Выбрать главу

Так я и стал тем добросовестным домоправителем, каким знает меня Катарсис, требующий плетения гобеленов из шерсти древней зверюги. Он в курсе, что я порядочный человек и не смогу отказать, но всему же есть предел! Поэтому я, сколько мог грозно осведомился:

Катарсис! Зачем ты всё-таки приобрёл этого Устюга? Чем он еще примечателен, кроме как...ээ-э...рождён на заре мира?

Катарсис глянул на меня, как смотрят на клиентов богоугодных заведений - со снисхождением и сочувствием. В его глазах цвета замшелого аметиста мелькнула искра вдохновения:

Мой милый недалёкий друг! Видишь ли, устюги с давних лет имеют одну удивительную способность - привязываются к своему господину, делят с ним радость и горе, переносят на себя все его болезни, являются самым надежным другом! Представь только, Джонни, друг, который пожертвует собой ради твоего спасения!

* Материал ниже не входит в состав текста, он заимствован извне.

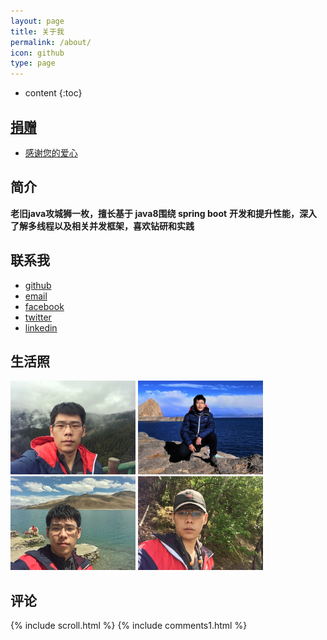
 ```yaml
---
layout: page
title: 关于我
permalink: /about/
icon: github
type: page
---
```


* content
{:toc}


<!--<iframe src="https://githubbadge.appspot.com/yujianlong?s=1" style="border: 0;height: 142px;width: 200px;overflow: hidden;" frameBorder="0"></iframe>-->

## <i class="fa fa-cc-paypal" style="color:#68899f"></i>[捐赠](http://www.paypal.me/yujianlong)
* <i class="fa fa-heart"></i>[感谢您的爱心](http://www.paypal.me/yujianlong)

## 简介
   **老旧java攻城狮一枚，擅长基于 java8围绕 spring boot** **开发和提升性能，深入了解多线程以及相关并发框架，喜欢钻研和实践**


## 联系我

* <i class="fa  fa-github-alt"></i>[github](https://github.com/yujianlong)
* <i class="fa  fa-envelope-o"></i>[email](mailto:yjl_yujianlong@126.com)
* <i class="fa  fa-facebook"></i>[facebook](https://www.facebook.com/yjl.yujianlong)
* <i class="fa  fa-twitter"></i>[twitter](https://twitter.com/yujianlongyjl)
* <i class="fa  fa-linkedin"></i>[linkedin](https://www.linkedin.com/in/ocarinahome)







## 生活照

<img src="/lifephoto/IMG_4160.JPG" height="150px"/>
<img src="/lifephoto/IMG_6951.jpg" height="150px"/>
<img src="/lifephoto/IMG_9571.JPG" height="150px"/>
<img src="/lifephoto/IMG_5056.JPG" height="150px"/>



## 评论
{% include scroll.html %}
{% include comments1.html %}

Я подумал, что такое встречается не только среди устюгов, но вслух сказал:

Значит, ты собираешься сделать этот комок шерсти твоим ангелом-хранителем?Именно так!- блаженно отозвался Катарсис.- Его рука опустилась на голову крохотного зверька, но ей не суждено было надолго там задержаться - мой друг, вскрикнув, отдёрнул руку, сдерживая свой лексикон, а Устюг облизнул окровавленные зубки и с чувством выполненного долга посмотрел в окошко.

«Не очень обнадеживающее начало» - подумал я, но опять не высказал мысли вслух, дабы не навлечь на себя гнев и хоть как-то уберечь пошатнувшиеся катарсисовы нервы.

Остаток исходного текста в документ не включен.